By 93 million years ago — the Turonian stage of the Late Cretaceous — brachiosaurid sauropods had become rare across North America. Most dinosaur faunas of that era on the continent were dominated by hadrosaurs and ceratopsians. Sonorasaurus represents a lineage persisting in the American Southwest long after its family had declined elsewhere on the continent. That's the scientific value: not just that it's big, but that it was still here when it probably shouldn't have been.

The Turonian is also one of the less-documented intervals of North American dinosaur history. There's a well-known gap in the fossil record between the Morrison Formation faunas of the Jurassic and the better-understood latest Cretaceous — Tyrannosaurus, Triceratops, and their contemporaries. Sonorasaurus, recovered from the Turney Ranch Formation of southeastern Arizona, is one of the few animals that fills any part of that gap for the Southwest specifically.
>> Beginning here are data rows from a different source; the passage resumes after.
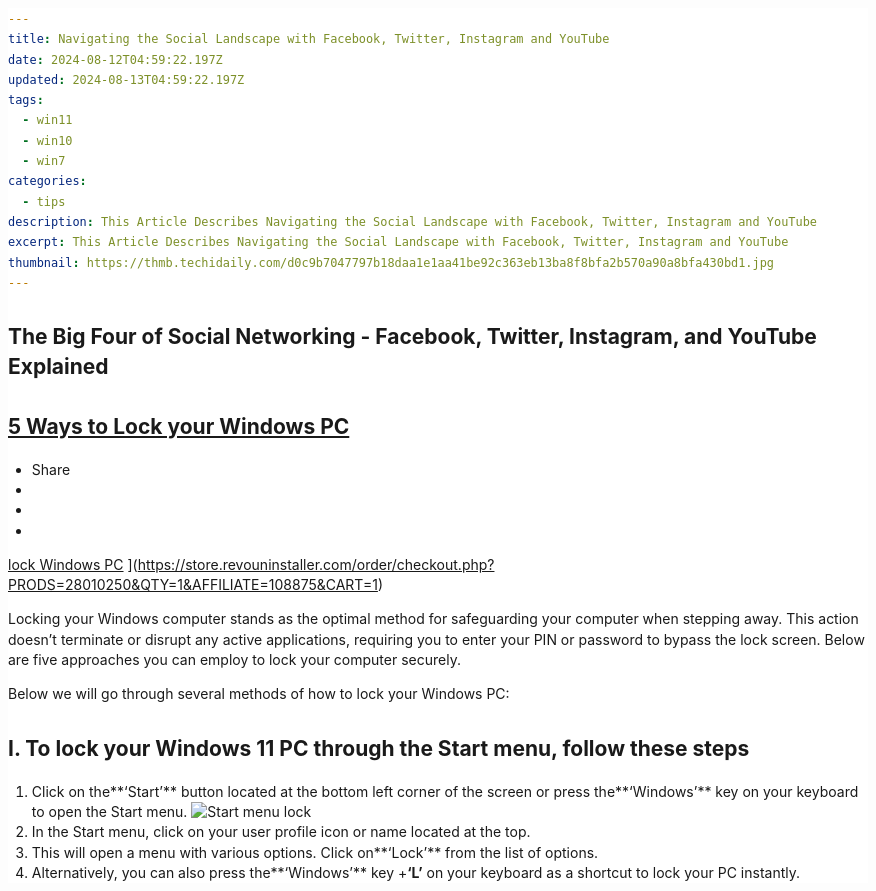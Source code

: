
 ```yaml
---
title: Navigating the Social Landscape with Facebook, Twitter, Instagram and YouTube
date: 2024-08-12T04:59:22.197Z
updated: 2024-08-13T04:59:22.197Z
tags:
  - win11
  - win10
  - win7
categories:
  - tips
description: This Article Describes Navigating the Social Landscape with Facebook, Twitter, Instagram and YouTube
excerpt: This Article Describes Navigating the Social Landscape with Facebook, Twitter, Instagram and YouTube
thumbnail: https://thmb.techidaily.com/d0c9b7047797b18daa1e1aa41be92c363eb13ba8f8bfa2b570a90a8bfa430bd1.jpg
---
```


## The Big Four of Social Networking - Facebook, Twitter, Instagram, and YouTube Explained

## [5 Ways to Lock your Windows PC](https://store.revouninstaller.com/order/checkout.php?PRODS=28010250&QTY=1&AFFILIATE=108875&CART=1)

* Share
* [](http://www.facebook.com/share.php?u=https://www.revouninstaller.com/blog/5-ways-to-lock-your-windows-pc/&title=5+Ways+to+Lock+your+Windows+PC)
* [](https://twitter.com/intent/tweet?text=5+Ways+to+Lock+your+Windows+PC&url=https://www.revouninstaller.com/blog/5-ways-to-lock-your-windows-pc/ "Click to share on Twitter")
* [](https://store.revouninstaller.com/order/checkout.php?PRODS=28010250&QTY=1&AFFILIATE=108875&CART=1)

[lock Windows PC](https://f057a20f961f56a72089-b74530d2d26278124f446233f95622ef.ssl.cf1.rackcdn.com/site/blog/lock-pc/cover.png) ](https://store.revouninstaller.com/order/checkout.php?PRODS=28010250&QTY=1&AFFILIATE=108875&CART=1)

 Locking your Windows computer stands as the optimal method for safeguarding your computer when stepping away. This action doesn’t terminate or disrupt any active applications, requiring you to enter your PIN or password to bypass the lock screen. Below are five approaches you can employ to lock your computer securely.

 Below we will go through several methods of how to lock your Windows PC:

## I. To lock your Windows 11 PC through the Start menu, follow these steps

1. Click on the**‘Start’** button located at the bottom left corner of the screen or press the**‘Windows’** key on your keyboard to open the Start menu. ![Start menu lock](https://f057a20f961f56a72089-b74530d2d26278124f446233f95622ef.ssl.cf1.rackcdn.com/site/blog/lock-pc/method-1-start-menu.png)
2. In the Start menu, click on your user profile icon or name located at the top.
3. This will open a menu with various options. Click on**‘Lock’** from the list of options.
4. Alternatively, you can also press the**‘Windows’** key +**‘L’** on your keyboard as a shortcut to lock your PC instantly.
The Turney Ranch Formation itself has not been extensively excavated. Sonorasaurus remains its most significant find. Its presence suggests that the Cretaceous Southwest hosted a distinct dinosaur community — one that preserved conditions allowing late-surviving sauropods to persist — but the picture is still fragmentary.

Key Figure
93

Million years ago — the approximate age of Sonorasaurus, making it an unusually late-surviving brachiosaurid in North America

Same Year, Same Region, Different World

Arizona and Utah Both Designated in 2018

Utah designated Utahraptor ostrommaysorum the same year Arizona designated Sonorasaurus — two Southwestern states formalizing state dinosaurs simultaneously. The animals could hardly be more different: Sonorasaurus was a 15-meter plant-eating sauropod from ~93 million years ago; Utahraptor was a half-ton predatory dromaeosaurid from ~126 million years ago. They are separated by 33 million years of evolution and opposite ecological roles. The shared designation year is coincidence. The shared geography reflects how much of the Southwest's Mesozoic dinosaur record remains poorly documented — two states legislating recognition for animals that science is still piecing together.

Quick Answers

What is Arizona's state dinosaur?
Arizona's state dinosaur is Sonorasaurus thompsoni. It was adopted in 2018.
Who discovered Sonorasaurus?
Richard Thompson found the bones in 1994 while hiking in Graham County.
What does 'Sonorasaurus thompsoni' mean?
Sonorasaurus means 'lizard of Sonora.' The species name thompsoni honors Richard Thompson.
How big was Sonorasaurus?
It was about 15 meters long and may have weighed 20,000 to 30,000 kg.
Why is Sonorasaurus scientifically significant?
It is one of the few Late Cretaceous brachiosaurids known from North America.
Where can I see Sonorasaurus in Arizona?
Start with the Arizona-Sonora Desert Museum in Tucson.